BRUSSELS, Jan. 12 (REUTERS) — Senior NATO and Russian officials were meeting Wednesday to try to bridge seemingly irreconcilable differences over the future of Ukraine, amid deep skepticism that Russian President Vladimir Putin’s security proposals for easing tensions are genuine.

The talks comes during a week of high-stakes diplomacy and a U.S.-led effort to prevent preparations for what Washington believes could be a Russian invasion of Ukraine. Moscow denies it is planning an attack. Still, its history of military action in Ukraine and Georgia worries NATO.

NATO Secretary-General Jens Stoltenberg, Russian Deputy Foreign Minister Alexander Grushko and Deputy Defense Minister Alexander Fomin were stern-faced as they posed for the media before the NATO-Russia Council. There was no public handshake, although the Russian delegation fist-bumped officials from the 30 NATO member countries inside the meeting venue.

Deputy Secretary of State Wendy Sherman led the U.S. team at NATO headquarters in Brussels.

The meeting, the first of its kind in over two years, was due to run for about three hours.
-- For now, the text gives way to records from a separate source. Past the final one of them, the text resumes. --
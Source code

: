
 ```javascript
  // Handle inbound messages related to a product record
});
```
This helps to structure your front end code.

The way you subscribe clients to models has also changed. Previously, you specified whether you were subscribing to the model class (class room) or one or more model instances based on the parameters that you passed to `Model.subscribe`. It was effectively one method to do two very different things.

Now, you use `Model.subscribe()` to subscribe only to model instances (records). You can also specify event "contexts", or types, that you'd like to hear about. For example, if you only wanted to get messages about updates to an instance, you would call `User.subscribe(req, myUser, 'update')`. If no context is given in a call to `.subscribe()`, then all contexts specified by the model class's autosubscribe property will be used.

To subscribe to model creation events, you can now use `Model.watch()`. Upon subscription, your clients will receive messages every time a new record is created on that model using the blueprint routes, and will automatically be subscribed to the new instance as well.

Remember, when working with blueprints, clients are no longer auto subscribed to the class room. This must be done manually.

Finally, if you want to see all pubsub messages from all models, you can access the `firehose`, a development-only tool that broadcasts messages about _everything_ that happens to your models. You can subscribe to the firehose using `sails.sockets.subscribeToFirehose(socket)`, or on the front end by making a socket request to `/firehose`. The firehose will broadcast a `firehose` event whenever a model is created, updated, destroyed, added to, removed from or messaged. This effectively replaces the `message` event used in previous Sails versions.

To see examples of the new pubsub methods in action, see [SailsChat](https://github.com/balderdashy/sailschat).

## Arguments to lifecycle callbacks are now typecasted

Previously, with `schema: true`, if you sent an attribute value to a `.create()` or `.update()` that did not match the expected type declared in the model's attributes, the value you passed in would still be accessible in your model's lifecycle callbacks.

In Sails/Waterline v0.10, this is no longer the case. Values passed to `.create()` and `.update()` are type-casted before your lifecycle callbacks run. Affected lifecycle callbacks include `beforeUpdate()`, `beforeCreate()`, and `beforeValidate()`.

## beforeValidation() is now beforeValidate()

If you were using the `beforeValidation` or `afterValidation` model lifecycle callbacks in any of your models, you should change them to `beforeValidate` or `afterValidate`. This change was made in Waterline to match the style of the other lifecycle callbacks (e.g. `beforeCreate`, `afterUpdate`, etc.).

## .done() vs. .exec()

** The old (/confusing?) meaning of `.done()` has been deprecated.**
The NATO-Russia Council, their chief forum for talks, was set up two decades ago but full meetings paused when Russia annexed Ukraine’s Crimean Peninsula in 2014. It has met only sporadically since, the last time in July 2019.

With around 100,000 combat-ready Russian troops backed by tanks, artillery and heavy equipment massed just across Ukraine’s eastern border, Wednesday’s gathering has taken on great significance, yet it still seems destined to fail.